--- Provided data ---

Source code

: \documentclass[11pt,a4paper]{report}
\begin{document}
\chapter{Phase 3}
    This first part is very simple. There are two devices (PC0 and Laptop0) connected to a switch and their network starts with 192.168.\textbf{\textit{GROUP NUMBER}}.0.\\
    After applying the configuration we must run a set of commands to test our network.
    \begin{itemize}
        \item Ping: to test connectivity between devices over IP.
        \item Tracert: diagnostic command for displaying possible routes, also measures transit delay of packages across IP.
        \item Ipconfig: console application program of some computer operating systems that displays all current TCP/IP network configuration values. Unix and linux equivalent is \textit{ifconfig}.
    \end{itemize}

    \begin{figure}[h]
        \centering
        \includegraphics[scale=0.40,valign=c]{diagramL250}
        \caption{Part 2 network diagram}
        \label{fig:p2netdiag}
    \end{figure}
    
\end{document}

---
--- Provided data ---

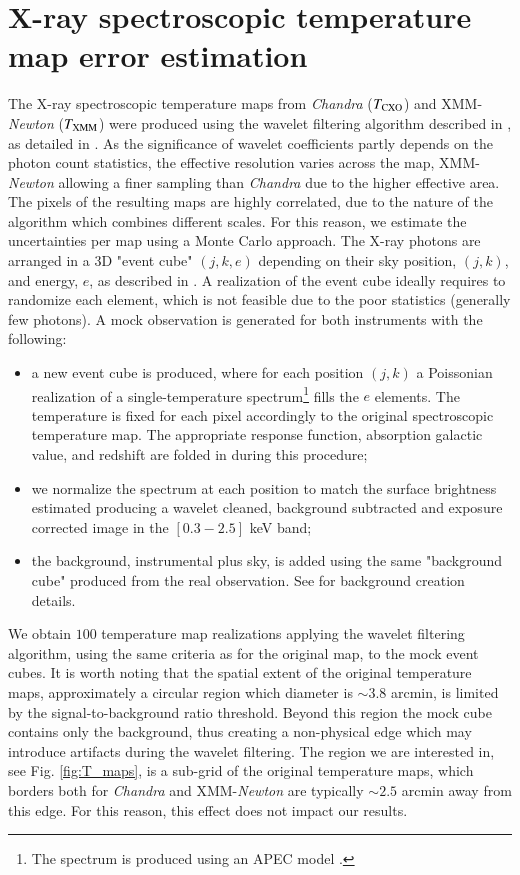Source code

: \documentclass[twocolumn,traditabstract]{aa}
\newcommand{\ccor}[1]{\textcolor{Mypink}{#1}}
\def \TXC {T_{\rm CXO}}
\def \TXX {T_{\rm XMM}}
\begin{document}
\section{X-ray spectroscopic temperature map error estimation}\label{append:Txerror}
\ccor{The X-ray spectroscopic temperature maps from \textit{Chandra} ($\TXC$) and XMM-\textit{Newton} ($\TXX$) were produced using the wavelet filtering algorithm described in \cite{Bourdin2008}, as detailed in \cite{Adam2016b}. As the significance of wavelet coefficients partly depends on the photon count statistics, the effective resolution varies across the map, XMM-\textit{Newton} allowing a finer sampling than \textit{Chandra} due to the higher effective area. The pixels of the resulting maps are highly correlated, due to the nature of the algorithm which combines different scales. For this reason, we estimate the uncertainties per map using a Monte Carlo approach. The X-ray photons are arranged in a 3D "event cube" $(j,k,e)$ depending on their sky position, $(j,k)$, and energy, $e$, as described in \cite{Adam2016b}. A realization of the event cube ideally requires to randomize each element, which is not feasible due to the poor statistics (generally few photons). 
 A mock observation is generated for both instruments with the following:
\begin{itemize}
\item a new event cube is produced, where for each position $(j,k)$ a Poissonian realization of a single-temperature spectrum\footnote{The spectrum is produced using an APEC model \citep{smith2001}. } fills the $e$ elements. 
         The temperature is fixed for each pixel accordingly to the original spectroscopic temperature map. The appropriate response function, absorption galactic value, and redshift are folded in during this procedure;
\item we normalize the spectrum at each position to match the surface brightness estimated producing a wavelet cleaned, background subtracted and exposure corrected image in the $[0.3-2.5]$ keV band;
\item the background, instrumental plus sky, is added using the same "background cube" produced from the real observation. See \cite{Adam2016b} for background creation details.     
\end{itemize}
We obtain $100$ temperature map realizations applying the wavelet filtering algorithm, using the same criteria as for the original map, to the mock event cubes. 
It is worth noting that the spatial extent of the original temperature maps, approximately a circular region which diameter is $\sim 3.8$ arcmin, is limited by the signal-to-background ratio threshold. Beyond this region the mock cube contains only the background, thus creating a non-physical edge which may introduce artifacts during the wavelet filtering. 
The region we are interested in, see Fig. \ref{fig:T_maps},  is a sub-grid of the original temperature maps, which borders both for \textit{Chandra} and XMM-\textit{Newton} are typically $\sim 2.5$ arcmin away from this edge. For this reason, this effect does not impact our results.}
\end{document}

---
--- Provided data ---

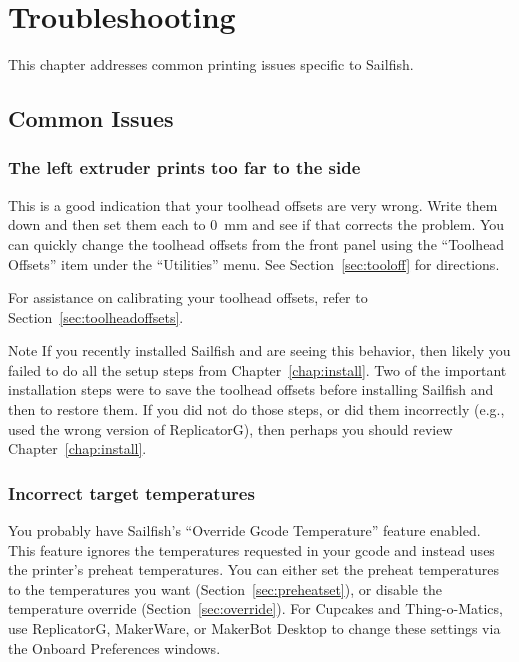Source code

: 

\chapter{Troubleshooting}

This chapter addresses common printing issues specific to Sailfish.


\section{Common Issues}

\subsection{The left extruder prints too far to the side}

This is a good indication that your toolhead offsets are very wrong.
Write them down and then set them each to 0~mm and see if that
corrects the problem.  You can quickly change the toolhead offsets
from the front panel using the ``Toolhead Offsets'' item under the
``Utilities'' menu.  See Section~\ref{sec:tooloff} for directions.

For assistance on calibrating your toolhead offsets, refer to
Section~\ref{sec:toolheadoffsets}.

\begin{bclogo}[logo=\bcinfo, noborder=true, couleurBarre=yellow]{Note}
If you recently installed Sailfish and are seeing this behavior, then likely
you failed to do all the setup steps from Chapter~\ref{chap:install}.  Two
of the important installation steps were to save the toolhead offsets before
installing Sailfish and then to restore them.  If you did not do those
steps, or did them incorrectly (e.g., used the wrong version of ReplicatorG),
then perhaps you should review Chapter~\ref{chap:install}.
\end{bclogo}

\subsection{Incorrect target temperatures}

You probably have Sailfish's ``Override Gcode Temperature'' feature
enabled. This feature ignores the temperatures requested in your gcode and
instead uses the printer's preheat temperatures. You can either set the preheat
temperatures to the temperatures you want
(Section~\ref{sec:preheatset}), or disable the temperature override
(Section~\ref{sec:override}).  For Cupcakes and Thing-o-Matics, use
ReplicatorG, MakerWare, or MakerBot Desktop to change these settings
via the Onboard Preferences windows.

---

[Problem requirements] Every line of the records that includes the word "position" should be gathered.

[Answer to this exercise]
\ccor{The X-ray spectroscopic temperature maps from \textit{Chandra} ($\TXC$) and XMM-\textit{Newton} ($\TXX$) were produced using the wavelet filtering algorithm described in \cite{Bourdin2008}, as detailed in \cite{Adam2016b}. As the significance of wavelet coefficients partly depends on the photon count statistics, the effective resolution varies across the map, XMM-\textit{Newton} allowing a finer sampling than \textit{Chandra} due to the higher effective area. The pixels of the resulting maps are highly correlated, due to the nature of the algorithm which combines different scales. For this reason, we estimate the uncertainties per map using a Monte Carlo approach. The X-ray photons are arranged in a 3D "event cube" $(j,k,e)$ depending on their sky position, $(j,k)$, and energy, $e$, as described in \cite{Adam2016b}. A realization of the event cube ideally requires to randomize each element, which is not feasible due to the poor statistics (generally few photons). 
\item a new event cube is produced, where for each position $(j,k)$ a Poissonian realization of a single-temperature spectrum\footnote{The spectrum is produced using an APEC model \citep{smith2001}. } fills the $e$ elements. 
\item we normalize the spectrum at each position to match the surface brightness estimated producing a wavelet cleaned, background subtracted and exposure corrected image in the $[0.3-2.5]$ keV band;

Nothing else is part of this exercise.